Task goal:
Once every line holding "blob" in the listing below has been found, give their number and nothing more.

Extracted information:
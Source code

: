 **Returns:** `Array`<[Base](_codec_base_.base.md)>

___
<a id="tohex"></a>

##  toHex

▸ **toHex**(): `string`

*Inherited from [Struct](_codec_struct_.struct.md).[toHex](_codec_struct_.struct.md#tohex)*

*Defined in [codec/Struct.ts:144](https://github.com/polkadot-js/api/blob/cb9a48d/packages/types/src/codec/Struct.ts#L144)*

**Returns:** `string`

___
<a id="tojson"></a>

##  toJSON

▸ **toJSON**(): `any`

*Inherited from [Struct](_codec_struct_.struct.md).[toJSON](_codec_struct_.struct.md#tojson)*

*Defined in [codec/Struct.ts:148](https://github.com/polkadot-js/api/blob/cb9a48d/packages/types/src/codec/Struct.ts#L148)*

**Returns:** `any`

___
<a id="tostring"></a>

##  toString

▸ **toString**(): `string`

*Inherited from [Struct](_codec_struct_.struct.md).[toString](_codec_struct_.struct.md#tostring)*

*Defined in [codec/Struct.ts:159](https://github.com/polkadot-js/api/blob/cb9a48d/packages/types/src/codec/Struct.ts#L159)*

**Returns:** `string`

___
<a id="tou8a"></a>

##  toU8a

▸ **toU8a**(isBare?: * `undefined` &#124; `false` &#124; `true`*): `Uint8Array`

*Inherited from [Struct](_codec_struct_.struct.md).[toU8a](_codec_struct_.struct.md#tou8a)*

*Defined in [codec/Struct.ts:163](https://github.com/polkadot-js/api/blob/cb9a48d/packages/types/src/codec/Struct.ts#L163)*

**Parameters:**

...

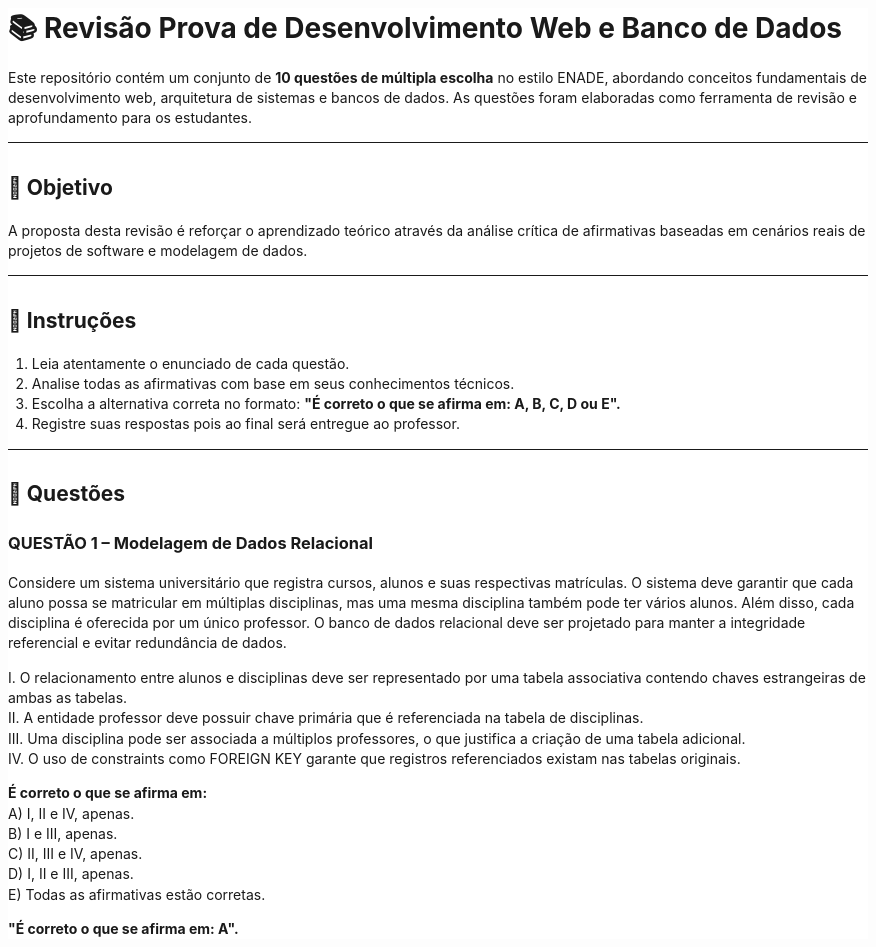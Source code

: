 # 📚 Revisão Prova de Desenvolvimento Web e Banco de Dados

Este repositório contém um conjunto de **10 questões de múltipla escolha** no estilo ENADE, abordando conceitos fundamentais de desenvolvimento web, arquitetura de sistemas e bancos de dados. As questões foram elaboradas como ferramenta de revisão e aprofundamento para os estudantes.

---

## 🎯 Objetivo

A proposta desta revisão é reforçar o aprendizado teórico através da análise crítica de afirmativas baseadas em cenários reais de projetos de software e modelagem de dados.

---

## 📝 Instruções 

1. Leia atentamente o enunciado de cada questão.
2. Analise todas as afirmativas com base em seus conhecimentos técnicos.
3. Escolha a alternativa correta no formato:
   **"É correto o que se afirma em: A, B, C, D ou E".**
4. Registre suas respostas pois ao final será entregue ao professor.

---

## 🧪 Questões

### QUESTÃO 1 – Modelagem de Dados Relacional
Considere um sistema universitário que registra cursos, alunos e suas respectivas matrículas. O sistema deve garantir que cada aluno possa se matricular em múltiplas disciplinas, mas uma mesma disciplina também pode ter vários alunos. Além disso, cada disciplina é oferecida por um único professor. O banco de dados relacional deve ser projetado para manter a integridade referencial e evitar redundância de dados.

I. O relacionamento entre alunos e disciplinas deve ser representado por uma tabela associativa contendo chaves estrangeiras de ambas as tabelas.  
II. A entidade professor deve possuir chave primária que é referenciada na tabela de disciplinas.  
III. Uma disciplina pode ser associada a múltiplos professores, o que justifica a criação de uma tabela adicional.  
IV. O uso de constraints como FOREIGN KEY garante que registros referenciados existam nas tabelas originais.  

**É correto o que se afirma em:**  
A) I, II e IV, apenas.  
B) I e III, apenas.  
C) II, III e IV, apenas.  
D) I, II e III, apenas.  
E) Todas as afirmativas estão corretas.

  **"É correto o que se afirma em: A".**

Finished exercise:
4